Session held aboard long-dead ocean liner. Metaphor much?

Hitachi Data Systems is thinking about optical storage; its director of strategy, Ken Wood, chaired a revival session on Optical Storage Technologies at the 2013 IEEE Massive Storage Conference held at the Queen Mary Hotel in Long Beach, California.

The Queen Mary Hotel is not a building but the old Cunard ocean liner of that name, now docked at Long Beach and used as a conference venue. She's permanently tied up and going nowhere; an apt symbol for optical storage, many would think.

Wood blogged about the event, and mentioned three presentations about optical media and libraries:

  • Optical Media Technical Roadmap: The Revival of Optical Storage, by Ken Wood himself
  • Optical Library System with Extended Error-Correction Coding for Long-Term Preservation by Hitachi's Akinobu Watanabe
  • Achieving 1000-year Data Persistence: "Engraved in Stone" by Doug Hansen of Millenniata

Among the take-away messages from these pitches were these points:

Ken Wood, director of strategy at Hitachi Data Systems

Wood said that modern DVD and Blu-ray drives can still play 31-year-old CDs like Billy Joel's "52nd Street," but consumer device playability reduces the risk of technological obsolescence.

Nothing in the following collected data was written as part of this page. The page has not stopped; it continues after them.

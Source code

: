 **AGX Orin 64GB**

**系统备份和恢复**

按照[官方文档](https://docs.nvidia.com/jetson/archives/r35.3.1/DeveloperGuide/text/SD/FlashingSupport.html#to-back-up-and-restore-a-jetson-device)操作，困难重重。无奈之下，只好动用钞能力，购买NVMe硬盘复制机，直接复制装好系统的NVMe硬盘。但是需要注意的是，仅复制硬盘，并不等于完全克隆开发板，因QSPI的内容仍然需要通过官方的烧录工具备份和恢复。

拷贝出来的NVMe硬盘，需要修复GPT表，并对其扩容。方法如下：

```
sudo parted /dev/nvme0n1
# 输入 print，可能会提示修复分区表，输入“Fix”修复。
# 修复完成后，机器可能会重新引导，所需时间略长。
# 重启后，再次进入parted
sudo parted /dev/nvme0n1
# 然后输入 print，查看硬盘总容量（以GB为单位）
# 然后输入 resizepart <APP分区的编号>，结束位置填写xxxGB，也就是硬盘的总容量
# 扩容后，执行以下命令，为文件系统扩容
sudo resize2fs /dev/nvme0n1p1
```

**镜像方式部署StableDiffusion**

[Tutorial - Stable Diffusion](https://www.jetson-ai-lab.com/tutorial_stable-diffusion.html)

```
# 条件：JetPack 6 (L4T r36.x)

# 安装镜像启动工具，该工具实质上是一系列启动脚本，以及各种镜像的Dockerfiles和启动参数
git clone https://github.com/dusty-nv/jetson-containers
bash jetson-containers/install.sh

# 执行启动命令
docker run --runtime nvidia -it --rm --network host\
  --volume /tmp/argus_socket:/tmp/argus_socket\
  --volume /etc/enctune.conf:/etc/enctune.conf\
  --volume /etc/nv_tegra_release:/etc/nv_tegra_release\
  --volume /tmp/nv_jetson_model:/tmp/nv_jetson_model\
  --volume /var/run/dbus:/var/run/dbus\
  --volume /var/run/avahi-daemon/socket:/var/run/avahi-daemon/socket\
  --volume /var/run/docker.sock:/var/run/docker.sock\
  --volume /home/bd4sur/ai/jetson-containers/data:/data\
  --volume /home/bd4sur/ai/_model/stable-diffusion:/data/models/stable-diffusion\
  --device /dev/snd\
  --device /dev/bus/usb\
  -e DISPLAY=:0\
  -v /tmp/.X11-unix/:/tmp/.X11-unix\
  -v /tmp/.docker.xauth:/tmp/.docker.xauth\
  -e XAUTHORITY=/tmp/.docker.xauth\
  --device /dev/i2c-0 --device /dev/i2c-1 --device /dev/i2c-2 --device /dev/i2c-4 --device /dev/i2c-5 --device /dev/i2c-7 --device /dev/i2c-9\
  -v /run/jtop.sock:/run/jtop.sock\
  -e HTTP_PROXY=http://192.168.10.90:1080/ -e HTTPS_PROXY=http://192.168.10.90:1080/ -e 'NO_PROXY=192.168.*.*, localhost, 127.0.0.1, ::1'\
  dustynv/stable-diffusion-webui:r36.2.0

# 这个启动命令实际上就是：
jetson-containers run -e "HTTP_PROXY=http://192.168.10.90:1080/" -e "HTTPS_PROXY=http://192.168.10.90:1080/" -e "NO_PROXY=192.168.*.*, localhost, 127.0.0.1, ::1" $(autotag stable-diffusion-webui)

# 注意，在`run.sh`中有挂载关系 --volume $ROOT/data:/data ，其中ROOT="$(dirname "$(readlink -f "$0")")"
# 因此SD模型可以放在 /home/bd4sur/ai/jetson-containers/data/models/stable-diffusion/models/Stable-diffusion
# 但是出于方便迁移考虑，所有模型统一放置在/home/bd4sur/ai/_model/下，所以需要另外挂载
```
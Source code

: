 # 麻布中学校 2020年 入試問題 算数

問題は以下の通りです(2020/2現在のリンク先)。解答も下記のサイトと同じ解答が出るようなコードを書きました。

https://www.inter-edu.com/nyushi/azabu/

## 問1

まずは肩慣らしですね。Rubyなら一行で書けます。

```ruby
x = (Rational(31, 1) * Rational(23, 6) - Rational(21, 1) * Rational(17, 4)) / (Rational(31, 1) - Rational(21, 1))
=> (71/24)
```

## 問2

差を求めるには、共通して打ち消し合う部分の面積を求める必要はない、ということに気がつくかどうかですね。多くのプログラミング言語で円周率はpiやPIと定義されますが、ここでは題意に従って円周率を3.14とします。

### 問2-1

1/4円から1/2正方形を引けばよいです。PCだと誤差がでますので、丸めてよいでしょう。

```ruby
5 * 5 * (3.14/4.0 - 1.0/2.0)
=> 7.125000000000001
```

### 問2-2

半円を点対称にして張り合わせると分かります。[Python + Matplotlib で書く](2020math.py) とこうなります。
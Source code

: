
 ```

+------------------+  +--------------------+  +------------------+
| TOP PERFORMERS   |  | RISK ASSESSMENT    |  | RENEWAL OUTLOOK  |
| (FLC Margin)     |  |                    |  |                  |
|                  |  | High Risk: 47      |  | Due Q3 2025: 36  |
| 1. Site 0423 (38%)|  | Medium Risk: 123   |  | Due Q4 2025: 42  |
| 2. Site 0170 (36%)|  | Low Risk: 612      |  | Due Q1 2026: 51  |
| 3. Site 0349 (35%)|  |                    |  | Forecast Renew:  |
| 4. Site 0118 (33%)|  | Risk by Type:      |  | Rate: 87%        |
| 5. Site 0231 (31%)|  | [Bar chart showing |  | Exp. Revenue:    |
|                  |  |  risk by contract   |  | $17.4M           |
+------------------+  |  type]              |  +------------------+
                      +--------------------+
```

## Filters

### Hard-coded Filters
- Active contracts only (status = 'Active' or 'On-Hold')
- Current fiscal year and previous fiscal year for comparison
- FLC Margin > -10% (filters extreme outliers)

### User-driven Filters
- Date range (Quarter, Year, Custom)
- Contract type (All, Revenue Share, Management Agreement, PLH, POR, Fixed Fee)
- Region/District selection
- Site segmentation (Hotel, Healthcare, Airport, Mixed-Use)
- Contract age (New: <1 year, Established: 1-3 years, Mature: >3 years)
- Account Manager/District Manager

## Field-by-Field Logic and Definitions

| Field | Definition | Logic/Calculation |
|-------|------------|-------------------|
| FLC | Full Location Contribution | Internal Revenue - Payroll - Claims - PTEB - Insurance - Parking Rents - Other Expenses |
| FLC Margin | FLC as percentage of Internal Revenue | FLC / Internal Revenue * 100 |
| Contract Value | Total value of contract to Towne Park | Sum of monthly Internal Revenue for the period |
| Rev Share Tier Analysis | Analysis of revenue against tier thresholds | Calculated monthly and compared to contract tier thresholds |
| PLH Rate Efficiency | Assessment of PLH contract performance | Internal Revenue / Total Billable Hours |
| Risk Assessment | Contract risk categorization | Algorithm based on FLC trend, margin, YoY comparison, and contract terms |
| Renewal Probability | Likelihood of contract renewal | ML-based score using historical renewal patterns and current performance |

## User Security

Only optically stored data survived Hurricane Katrina, he pointed out, and he views disk and tape storage as one, both being magnetic recording technologies.

Moreover, said Woods, optical disk is faster than tape and single-sided 128GB and dual-sided 256GB Blu-ray disks hold more data in less space - 0.8 cubic inches compared LTO-5 tape reel (13 cubic inches).

HDS Ken Wood slide

Slide from Ken Wood's deck

Akinobu Watanabe, embedded system software developer with HDS

Optical disc is preferable from a long-term preservation point of view, said Watanabe. It's superior to tape/HDD from a disaster resilience point of view, for example in flood or electromagnetic pulse situations. Building on Wood's earlier point about Hurricane Katrina, Watanabe said that almost all tape and HDD data was lost thanks to the hurricane but 98 per cent of optical disk data was recovered.

Blu-ray based archiving systems are suitable for the preservation of “cold data”, said Watanabe, along with improved error checking and correction technologies to lengthen endurance.

HLDS BD Optical Storage Library

HLDS BD Optical Storage Library

HLDS is Hitachi-LG Data Storage, a joint company of Hitachi, LG Electronics, and Optical Vaults, in which Optical Vaults sells, integrates, and services the enterprise-class HLDS Blu-ray Disc (BD) Optical Archiving System. You have up to eight BD library enclosures in a rack and so get scale-out capacity and performance. Each 4U enclosure has a disk robot and 12 optical drives - effectively storing 50TB per enclosure using 500 100GB triple-layer Blu-ray disks. Each 42U rack can therefore hold 400TB.

Doug Hansen, CTO of Millenniata

He is the chief technology officer of Millenniata and talked about using rock-like materials for extraordinary endurance of 1,000 years.

If the bits aren't there when you read the disk, nothing else matters, said Hansen. The most successful examples of persistent data storage utilise inert or fully-reacted materials, such as iron oxide.

Optical is the only choice for fundamentally new materials, concluded Hansen, as it can make use of rock-like chemical structures.

M Disk TEM Image

Tunnelling Electron Microscope image of written M-Disk

A DVD or Blu-ray disk base is used. The data deposition layer in an M-Disk is a rock-like inert chemical substance. The disk is read by laser. Various statistical analysis checks are used to verify its 1,000 year readability.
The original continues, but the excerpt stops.